Investing.com — Shares of Currys (LON:CURY) soared over 11% on Thursday after the retailer delivered standout results for the first half of fiscal 2025, showcasing strong profitability growth across key regions despite a challenging consumer environment. 

The company’s market share gains in both the UK & Ireland and the Nordics, coupled with disciplined cost control and gross margin improvements, fueled investor optimism.

Currys reported an adjusted pre-tax profit of £9 million for H1, a turnaround from the losses forecast by analysts, with RBC Capital Markets expecting a £9 million loss and consensus estimates projecting a £2 million loss. 

Adjusted EBIT surged by 52% year-on-year to £41 million, underscoring the company’s operational resilience.

Group sales for the period reached £3.92 billion, slightly ahead of expectations, with UK and Ireland sales rising to £2.34 billion and adjusted EBIT at £23 million, outperforming analyst forecasts. 

The Nordics region delivered adjusted EBIT of £18 million, also exceeding expectations despite sales of £1.58 billion falling slightly short of consensus estimates.

Free cash flow for the half-year leaped to £50 million, a substantial improvement from £4 million in the prior year. Currys’ net cash position reached £107 million, marking its strongest balance sheet since the 2014 merger.

This financial stability has prompted management to reaffirm its intention to resume shareholder cash returns in 2024.

Berenberg analysts upgraded their FY 2025 adjusted PBT forecast by 4% to £145 million, citing a lower interest charge driven by Currys’ improved balance sheet and reduced lease liabilities. 

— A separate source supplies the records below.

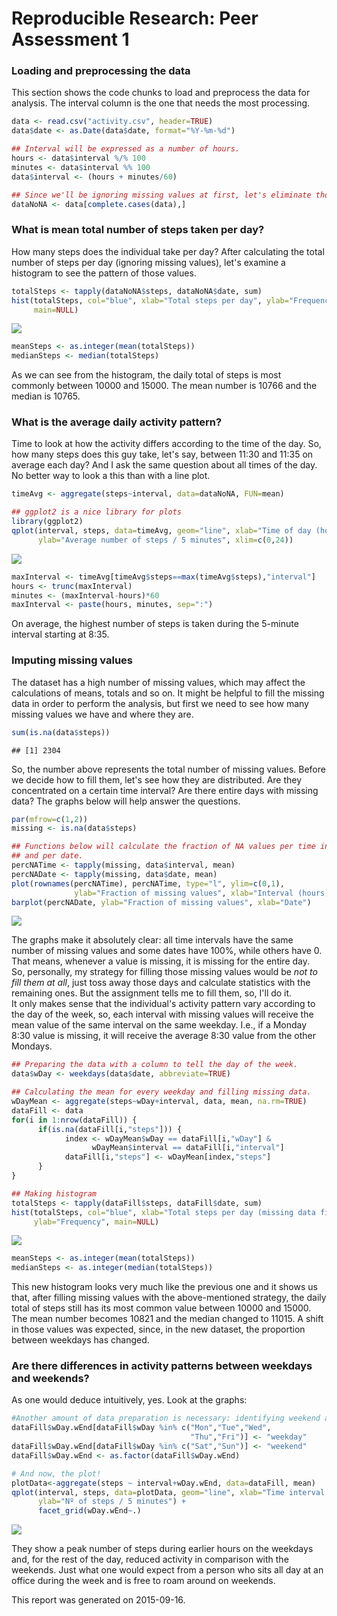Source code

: # Reproducible Research: Peer Assessment 1
### Loading and preprocessing the data

This section shows the code chunks to load and preprocess the data for analysis. The interval column is the one that needs the most processing.


```r
data <- read.csv("activity.csv", header=TRUE)
data$date <- as.Date(data$date, format="%Y-%m-%d")

## Interval will be expressed as a number of hours.
hours <- data$interval %/% 100
minutes <- data$interval %% 100
data$interval <- (hours + minutes/60)

## Since we'll be ignoring missing values at first, let's eliminate those rows.
dataNoNA <- data[complete.cases(data),]
```

### What is mean total number of steps taken per day?  
How many steps does the individual take per day? After calculating the total number of steps per day (ignoring missing values), let's examine a histogram to see the pattern of those values.


```r
totalSteps <- tapply(dataNoNA$steps, dataNoNA$date, sum)
hist(totalSteps, col="blue", xlab="Total steps per day", ylab="Frequency",
     main=NULL)
```

![](PA1_template_files/figure-html/unnamed-chunk-2-1.png) 

```r
meanSteps <- as.integer(mean(totalSteps))
medianSteps <- median(totalSteps)
```

As we can see from the histogram, the daily total of steps is most commonly between 10000 and 15000. The mean number is 10766 and the median is 10765.

### What is the average daily activity pattern?

Time to look at how the activity differs according to the time of the day. So, how many steps does this guy take, let's say, between 11:30 and 11:35 on average each day? And I ask the same question about all times of the day.  
No better way to look a this than with a line plot.


```r
timeAvg <- aggregate(steps~interval, data=dataNoNA, FUN=mean)

## ggplot2 is a nice library for plots
library(ggplot2)
qplot(interval, steps, data=timeAvg, geom="line", xlab="Time of day (hours)",
      ylab="Average number of steps / 5 minutes", xlim=c(0,24))
```

![](PA1_template_files/figure-html/unnamed-chunk-3-1.png) 

```r
maxInterval <- timeAvg[timeAvg$steps==max(timeAvg$steps),"interval"]
hours <- trunc(maxInterval)
minutes <- (maxInterval-hours)*60
maxInterval <- paste(hours, minutes, sep=":")
```

On average, the highest number of steps is taken during the 5-minute interval starting at 8:35.

### Imputing missing values

The dataset has a high number of missing values, which may affect the calculations of means, totals and so on. It might be helpful to fill the missing data in order to perform the analysis, but first we need to see how many missing values we have and where they are.  


```r
sum(is.na(data$steps))
```

```
## [1] 2304
```

So, the number above represents the total number of missing values. Before we decide how to fill them, let's see how they are distributed. Are they concentrated on a certain time interval? Are there entire days with missing data? The graphs below will help answer the questions.


```r
par(mfrow=c(1,2))
missing <- is.na(data$steps)

## Functions below will calculate the fraction of NA values per time interval
## and per date.
percNATime <- tapply(missing, data$interval, mean)
percNADate <- tapply(missing, data$date, mean)
plot(rownames(percNATime), percNATime, type="l", ylim=c(0,1),
              ylab="Fraction of missing values", xlab="Interval (hours)")
barplot(percNADate, ylab="Fraction of missing values", xlab="Date")
```

![](PA1_template_files/figure-html/unnamed-chunk-5-1.png) 

The graphs make it absolutely clear: all time intervals have the same number of missing values and some dates have 100%, while others have 0. That means, whenever a value is missing, it is missing for the entire day.  
So, personally, my strategy for filling those missing values would be *not to fill them at all*, just toss away those days and calculate statistics with the remaining ones. But the assignment tells me to fill them, so, I'll do it.  
It only makes sense that the individual's activity pattern vary according to the day of the week, so, each interval with missing values will receive the mean value of the same interval on the same weekday. I.e., if a Monday 8:30 value is missing, it will receive the average 8:30 value from the other Mondays.


```r
## Preparing the data with a column to tell the day of the week.
data$wDay <- weekdays(data$date, abbreviate=TRUE)

## Calculating the mean for every weekday and filling missing data.
wDayMean <- aggregate(steps~wDay+interval, data, mean, na.rm=TRUE)
dataFill <- data
for(i in 1:nrow(dataFill)) {
      if(is.na(dataFill[i,"steps"])) {
            index <- wDayMean$wDay == dataFill[i,"wDay"] &
                  wDayMean$interval == dataFill[i,"interval"]
            dataFill[i,"steps"] <- wDayMean[index,"steps"]
      }
}

## Making histogram
totalSteps <- tapply(dataFill$steps, dataFill$date, sum)
hist(totalSteps, col="blue", xlab="Total steps per day (missing data filled)",
     ylab="Frequency", main=NULL)
```

![](PA1_template_files/figure-html/unnamed-chunk-6-1.png) 

```r
meanSteps <- as.integer(mean(totalSteps))
medianSteps <- as.integer(median(totalSteps))
```

This new histogram looks very much like the previous one and it shows us that, after filling missing values with the above-mentioned strategy, the daily total of steps still has its most common value between 10000 and 15000. The mean number becomes 10821 and the median changed to 11015. A shift in those values was expected, since, in the new dataset, the proportion between weekdays has changed.

### Are there differences in activity patterns between weekdays and weekends?

As one would deduce intuitively, yes. Look at the graphs:


```r
#Another amount of data preparation is necessary: identifying weekend and weekdays
dataFill$wDay.wEnd[dataFill$wDay %in% c("Mon","Tue","Wed",
                                        "Thu","Fri")] <- "weekday"
dataFill$wDay.wEnd[dataFill$wDay %in% c("Sat","Sun")] <- "weekend"
dataFill$wDay.wEnd <- as.factor(dataFill$wDay.wEnd)

# And now, the plot!
plotData<-aggregate(steps ~ interval+wDay.wEnd, data=dataFill, mean)
qplot(interval, steps, data=plotData, geom="line", xlab="Time interval (hours)",
      ylab="Nº of steps / 5 minutes") +
      facet_grid(wDay.wEnd~.)
```

![](PA1_template_files/figure-html/unnamed-chunk-7-1.png) 

They show a peak number of steps during earlier hours on the weekdays and, for the rest of the day, reduced activity in comparison with the weekends. Just what one would expect from a person who sits all day at an office during the week and is free to roam around on weekends.

This report was generated on 2015-09-16.
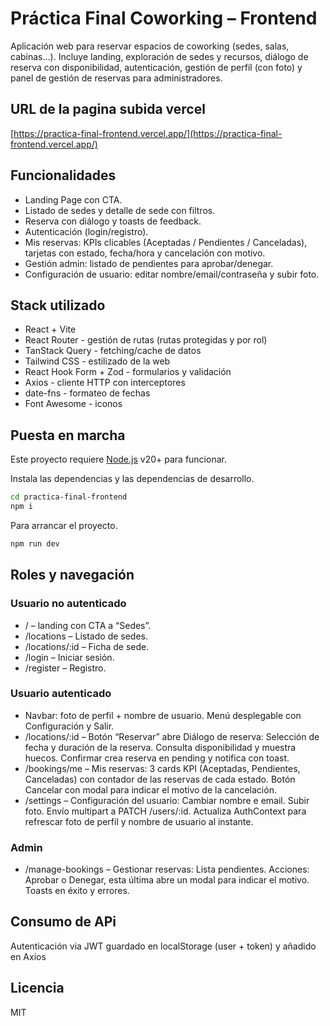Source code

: # Práctica Final Coworking – Frontend

Aplicación web para reservar espacios de coworking (sedes, salas, cabinas…).
Incluye landing, exploración de sedes y recursos, diálogo de reserva con disponibilidad, autenticación, gestión de perfil (con foto) y panel de gestión de reservas para administradores.

## URL de la pagina subida vercel

[https://practica-final-frontend.vercel.app/](https://practica-final-frontend.vercel.app/)

## Funcionalidades

- Landing Page con CTA.
- Listado de sedes y detalle de sede con filtros.
- Reserva con diálogo y toasts de feedback.
- Autenticación (login/registro).
- Mis reservas: KPIs clicables (Aceptadas / Pendientes / Canceladas), tarjetas con estado, fecha/hora y cancelación con motivo.
- Gestión admin: listado de pendientes para aprobar/denegar.
- Configuración de usuario: editar nombre/email/contraseña y subir foto.

## Stack utilizado

- React + Vite
- React Router - gestión de rutas (rutas protegidas y por rol)
- TanStack Query - fetching/cache de datos
- Tailwind CSS - estilizado de la web
- React Hook Form + Zod - formularios y validación
- Axios - cliente HTTP con interceptores
- date-fns - formateo de fechas
- Font Awesome - iconos

## Puesta en marcha

Este proyecto requiere [Node.js](https://nodejs.org/) v20+ para funcionar.

Instala las dependencias y las dependencias de desarrollo.

```sh
cd practica-final-frontend
npm i
```

Para arrancar el proyecto.

```sh
npm run dev
```

## Roles y navegación

### Usuario no autenticado

- / – landing con CTA a “Sedes”.
- /locations – Listado de sedes.
- /locations/:id – Ficha de sede.
- /login – Iniciar sesión.
- /register – Registro.

### Usuario autenticado

- Navbar: foto de perfil + nombre de usuario. Menú desplegable con Configuración y Salir.
- /locations/:id – Botón “Reservar” abre Diálogo de reserva:
  Selección de fecha y duración de la reserva.
  Consulta disponibilidad y muestra huecos.
  Confirmar crea reserva en pending y notifica con toast.
- /bookings/me – Mis reservas:
  3 cards KPI (Aceptadas, Pendientes, Canceladas) con contador de las reservas de cada estado.
  Botón Cancelar con modal para indicar el motivo de la cancelación.
- /settings – Configuración del usuario:
  Cambiar nombre e email.
  Subir foto. Envío multipart a PATCH /users/:id.
  Actualiza AuthContext para refrescar foto de perfil y nombre de usuario al instante.

### Admin

- /manage-bookings – Gestionar reservas:
  Lista pendientes.
  Acciones: Aprobar o Denegar, esta última abre un modal para indicar el motivo.
  Toasts en éxito y errores.

## Consumo de APi

Autenticación via JWT guardado en localStorage (user + token) y añadido en Axios

## Licencia

MIT
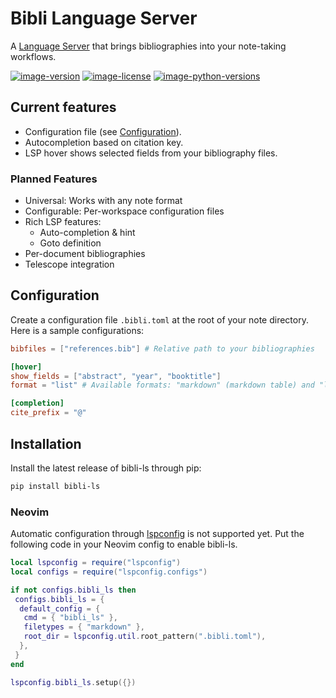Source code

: # Bibli Language Server

A [Language Server](https://microsoft.github.io/language-server-protocol/) that brings bibliographies into your note-taking workflows.

[![image-version](https://img.shields.io/pypi/v/bibli-ls.svg)](https://python.org/pypi/bibli-ls)
[![image-license](https://img.shields.io/pypi/l/bibli-ls.svg)](https://python.org/pypi/bibli-ls)
[![image-python-versions](https://img.shields.io/badge/python->=3.8-blue)](https://python.org/pypi/bibli-ls)

## Current features

- Configuration file (see [Configuration](#configuration)).
- Autocompletion based on citation key.
- LSP hover shows selected fields from your bibliography files.

### Planned Features

- Universal: Works with any note format
- Configurable: Per-workspace configuration files
- Rich LSP features:
  - Auto-completion & hint
  - Goto definition
- Per-document bibliographies
- Telescope integration

## Configuration

Create a configuration file `.bibli.toml` at the root of your note directory. Here is a sample configurations:

```toml
bibfiles = ["references.bib"] # Relative path to your bibliographies

[hover]
show_fields = ["abstract", "year", "booktitle"]
format = "list" # Available formats: "markdown" (markdown table) and "list" (markdown list)

[completion]
cite_prefix = "@"
```

## Installation

Install the latest release of bibli-ls through pip:

```bash
pip install bibli-ls
```

### Neovim

Automatic configuration through [lspconfig]() is not supported yet. Put the following code in your Neovim config to enable bibli-ls.

```lua
local lspconfig = require("lspconfig")
local configs = require("lspconfig.configs")

if not configs.bibli_ls then
 configs.bibli_ls = {
  default_config = {
   cmd = { "bibli_ls" },
   filetypes = { "markdown" },
   root_dir = lspconfig.util.root_pattern(".bibli.toml"),
  },
 }
end

lspconfig.bibli_ls.setup({})
```
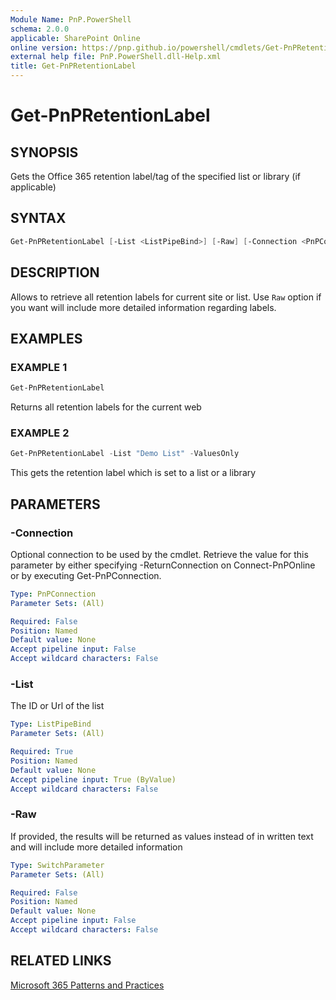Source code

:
 ```yaml
---
Module Name: PnP.PowerShell
schema: 2.0.0
applicable: SharePoint Online
online version: https://pnp.github.io/powershell/cmdlets/Get-PnPRetentionLabel.html
external help file: PnP.PowerShell.dll-Help.xml
title: Get-PnPRetentionLabel
---
```

  
# Get-PnPRetentionLabel

## SYNOPSIS
Gets the Office 365 retention label/tag of the specified list or library (if applicable)

## SYNTAX

```powershell
Get-PnPRetentionLabel [-List <ListPipeBind>] [-Raw] [-Connection <PnPConnection>]
```

## DESCRIPTION

Allows to retrieve all retention labels for current site or list. Use `Raw` option if you want will include more detailed information regarding labels.

## EXAMPLES

### EXAMPLE 1
```powershell
Get-PnPRetentionLabel
```

Returns all retention labels for the current web

### EXAMPLE 2
```powershell
Get-PnPRetentionLabel -List "Demo List" -ValuesOnly
```

This gets the retention label which is set to a list or a library

## PARAMETERS

### -Connection
Optional connection to be used by the cmdlet. Retrieve the value for this parameter by either specifying -ReturnConnection on Connect-PnPOnline or by executing Get-PnPConnection.

```yaml
Type: PnPConnection
Parameter Sets: (All)

Required: False
Position: Named
Default value: None
Accept pipeline input: False
Accept wildcard characters: False
```

### -List
The ID or Url of the list

```yaml
Type: ListPipeBind
Parameter Sets: (All)

Required: True
Position: Named
Default value: None
Accept pipeline input: True (ByValue)
Accept wildcard characters: False
```

### -Raw
If provided, the results will be returned as values instead of in written text and will include more detailed information

```yaml
Type: SwitchParameter
Parameter Sets: (All)

Required: False
Position: Named
Default value: None
Accept pipeline input: False
Accept wildcard characters: False
```

## RELATED LINKS

[Microsoft 365 Patterns and Practices](https://aka.ms/m365pnp)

This adjustment offsets the anticipated £32 million in incremental costs stemming from recent UK budget changes, including employer National Insurance contributions and minimum wage increases.

While the fiscal 2026 and 2027 adjusted PBT forecasts remain unchanged, Currys’ clear guidance on managing these costs provides confidence in its ability to sustain profit growth. 

The company expects normalized capital expenditure to remain below £100 million annually, alongside a reduction in exceptional cash costs to below £10 million by FY 2027.

Currys’ financial discipline has reduced its indebtedness by over £700 million between FY 2019 and FY 2024, with further improvements expected. 

Berenberg forecasts the elimination of the company’s pension deficit by FY 2027, at which point contributions will cease, driving a step-up in free cash flow to equity to about £100 million in FY 2027 and over £150 million annually thereafter.

The company’s iD Mobile network, which now boasts over 2 million subscribers—a 32% year-on-year increase—and its recurring, higher-margin services revenue of £700 million, collectively underscore the strength of its cash generation potential.